There has been a lot of hub-bub lately about wool vs polyester. There are a couple of companies who thought it would be cute to degrade sheep and wool in their advertising campaigns to promote their polyester products. Just in case you didn't know, this is the short version of how polyester is made. This comes direct from a web page by Craft Tech Industries.
Synthetic polyester is made using a chemical reaction involving coal, petroleum, air and water.Polyester is made up of purified terephthalic acid (PTS) or its dimethyl ester dimethyl terephthalate (DMT) and monotheluene glycol (MEG).
Snuggle up to that.
If you're reading this, you probably already know how wool is made. By sheep. Period. We can carry it further and go into the production of a sweater. Let's first start with the Shepherd, the man or woman raising the sheep to begin with.
I have come across many shepherds in my day.

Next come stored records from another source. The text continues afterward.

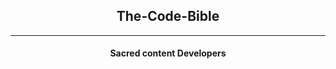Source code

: <h2 align="center"><b>The-Code-Bible</b></h2>
<hr>
<h4 align="center">Sacred content Developers </h4>
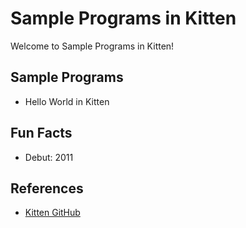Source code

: # Sample Programs in Kitten

Welcome to Sample Programs in Kitten!

## Sample Programs

- Hello World in Kitten

## Fun Facts

- Debut: 2011

## References

- [Kitten GitHub](https://github.com/evincarofautumn/kitten)
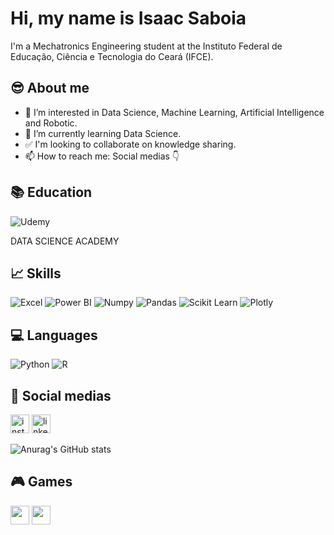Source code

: # Hi, my name is Isaac Saboia

I'm a Mechatronics Engineering student at the Instituto Federal de Educação, Ciência e Tecnologia do Ceará (IFCE).

## 😎 About me
- 👀 I’m interested in Data Science, Machine Learning, Artificial Intelligence and Robotic.
- 🌱 I’m currently learning Data Science.
- ✅ I'm looking to collaborate on knowledge sharing.
- 📫 How to reach me: Social medias 👇

## 📚 Education
![Udemy](https://img.shields.io/badge/Udemy-EC5252?style=for-the-badge&logo=Udemy&logoColor=white)

DATA SCIENCE ACADEMY

## 📈 Skills
![Excel](https://img.shields.io/badge/Microsoft_Excel-217346?style=for-the-badge&logo=microsoft-excel&logoColor=white)
![Power BI](https://img.shields.io/badge/PowerBI-F2C811?style=for-the-badge&logo=Power%20BI&logoColor=white)
![Numpy](https://img.shields.io/badge/Numpy-777BB4?style=for-the-badge&logo=numpy&logoColor=white)
![Pandas](https://img.shields.io/badge/Pandas-2C2D72?style=for-the-badge&logo=pandas&logoColor=white)
![Scikit Learn](https://img.shields.io/badge/scikit_learn-F7931E?style=for-the-badge&logo=scikit-learn&logoColor=white)
![Plotly](https://img.shields.io/badge/Plotly-239120?style=for-the-badge&logo=plotly&logoColor=white)

## 💻 Languages
![Python](https://img.shields.io/badge/Python-FFD43B?style=for-the-badge&logo=python&logoColor=blue)
![R](https://img.shields.io/badge/R-276DC3?style=for-the-badge&logo=r&logoColor=white)

## 📲 Social medias
[<img src='https://img.shields.io/badge/Instagram-E4405F?style=for-the-badge&logo=instagram&logoColor=white' alt='instagram' height='30'>](https://www.instagram.com/isaac.jefferson.s/)
[<img src='https://img.shields.io/badge/LinkedIn-0077B5?style=for-the-badge&logo=linkedin&logoColor=white' alt='linkedin' height='30'>](https://www.linkedin.com/in/isaac-jefferson-s/)

![Anurag's GitHub stats](https://github-readme-stats.vercel.app/api?username=IsaacJefferon7&show_icons=true&theme=transparent)

## 🎮 Games
[<img src='https://img.shields.io/badge/Steam-000000?style=for-the-badge&logo=steam&logoColor=white' height='30'>](https://steamcommunity.com/profiles/76561198145813118/)
<img src='https://img.shields.io/badge/Counter_Strike-000000?style=for-the-badge&logo=counter-strike&logoColor=white' height='30'>
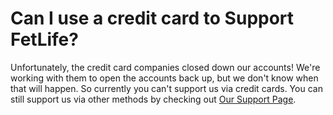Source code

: # Can I use a credit card to Support FetLife?

Unfortunately, the credit card companies closed down our accounts! We're working with them to open the accounts back up, but we don't know when that will happen. So currently you can't support us via credit cards.  You can still support us via other methods by checking out [Our Support Page](https://fetlife.com/support "").
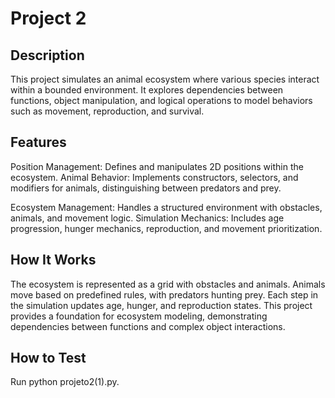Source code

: # Project 2

## Description
This project simulates an animal ecosystem where various species interact within a bounded environment. It explores dependencies between functions, object manipulation, and logical operations to model behaviors such as movement, reproduction, and survival.

## Features
Position Management: Defines and manipulates 2D positions within the ecosystem.
Animal Behavior: Implements constructors, selectors, and modifiers for animals, distinguishing between predators and prey.

Ecosystem Management: Handles a structured environment with obstacles, animals, and movement logic.
Simulation Mechanics: Includes age progression, hunger mechanics, reproduction, and movement prioritization.

## How It Works
The ecosystem is represented as a grid with obstacles and animals.
Animals move based on predefined rules, with predators hunting prey.
Each step in the simulation updates age, hunger, and reproduction states.
This project provides a foundation for ecosystem modeling, demonstrating dependencies between functions and complex object interactions.

## How to Test
Run python projeto2(1).py.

There is one common thread, pardon my pun, among ALL of these people. They love their sheep and they love spending time with them. As a matter of fact, most shepherds I know would rather be out with their sheep than out amongst people. Think about a true sheepherder and how much time he spends alone. We sheep people are a bit different and that is something I am proud of. Some shepherds don't have children. They have sheep. And dogs. And those sheep and dogs are their children. They name them, feed them, nurture them and would certainly never harm them. Do you see where I am going with this? The care we give our animals is often better than the care we give ourselves. Right or wrong, it's true. For any one person, organization or group of supposedly well-meaning people to say anything different is flat out fallacy.
I admit, I am one of those weird sheep people. I own it. I am also proud of the fact that in this mill, we take care of your fiber as if it were our own animals it came off of. We know the heart and soul, sweat and labor and even sometimes tears, you put into producing lovely wool. We live it too. We give your fiber the utmost care while it's here so that you end up with a product you love when we hand it back to you.
I will leave you with this. I have never put any credence into anyone who has to put down one product in order to sell their own.
Very well said. The only thing that I would add is that even with large comercial flocks, the sheep are well cared for. In production agriculture, in general, good care equals $.
LaVonne is 100% correct about the connection and commitment that we have to our flocks.